Source texts of formatted documents:
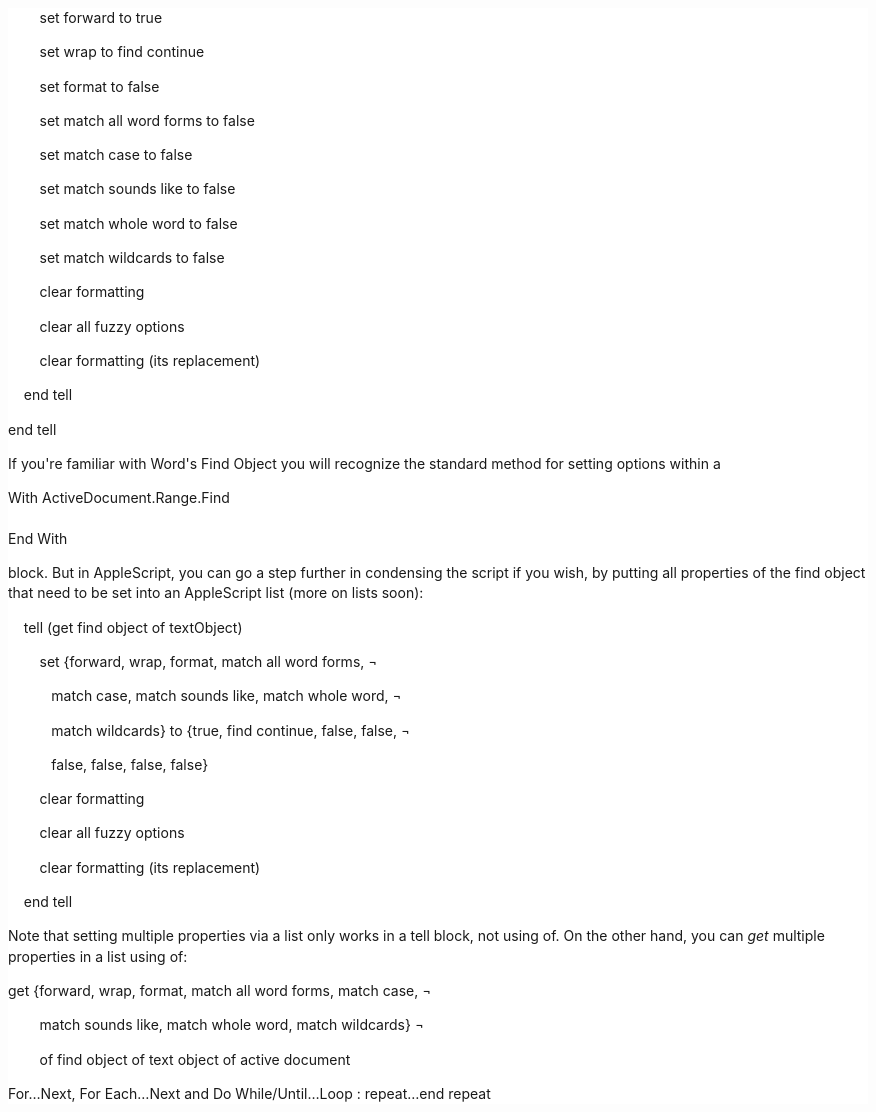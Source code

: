         set forward to true

        set wrap to find continue

        set format to false

        set match all word forms to false

        set match case to false

        set match sounds like to false

        set match whole word to false

        set match wildcards to false

        clear formatting

        clear all fuzzy options

        clear formatting (its replacement)

    end tell

end tell

If you're familiar with Word's Find Object you will recognize the standard method for setting options within a

With ActiveDocument.Range.Find  
    
End With

block. But in AppleScript, you can go a step further in condensing the script if you wish, by putting all properties of the find object that need to be set into an AppleScript list (more on lists soon):

    tell (get find object of textObject)

        set {forward, wrap, format, match all word forms, ¬

           match case, match sounds like, match whole word, ¬

           match wildcards} to {true, find continue, false, false, ¬

           false, false, false, false}

        clear formatting

        clear all fuzzy options

        clear formatting (its replacement)

    end tell

Note that setting multiple properties via a list only works in a tell block, not using of. On the other hand, you can _get_ multiple properties in a list using of:

get {forward, wrap, format, match all word forms, match case, ¬

        match sounds like, match whole word, match wildcards} ¬

        of find object of text object of active document

For…Next, For Each…Next and Do While/Until…Loop : repeat…end repeat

What to do >> Repeat each entry exactly as given; no pictures belong in the copy.

Task result >>
Source code

:         set forward to true

        set wrap to find continue

        set format to false

        set match all word forms to false

        set match case to false

        set match sounds like to false

        set match whole word to false

        set match wildcards to false

        clear formatting

        clear all fuzzy options

        clear formatting (its replacement)

    end tell

end tell

If you're familiar with Word's Find Object you will recognize the standard method for setting options within a

With ActiveDocument.Range.Find  
    
End With

block. But in AppleScript, you can go a step further in condensing the script if you wish, by putting all properties of the find object that need to be set into an AppleScript list (more on lists soon):

    tell (get find object of textObject)

        set {forward, wrap, format, match all word forms, ¬

           match case, match sounds like, match whole word, ¬

           match wildcards} to {true, find continue, false, false, ¬

           false, false, false, false}

        clear formatting

        clear all fuzzy options

        clear formatting (its replacement)

    end tell

Note that setting multiple properties via a list only works in a tell block, not using of. On the other hand, you can _get_ multiple properties in a list using of:

get {forward, wrap, format, match all word forms, match case, ¬

        match sounds like, match whole word, match wildcards} ¬

        of find object of text object of active document

For…Next, For Each…Next and Do While/Until…Loop : repeat…end repeat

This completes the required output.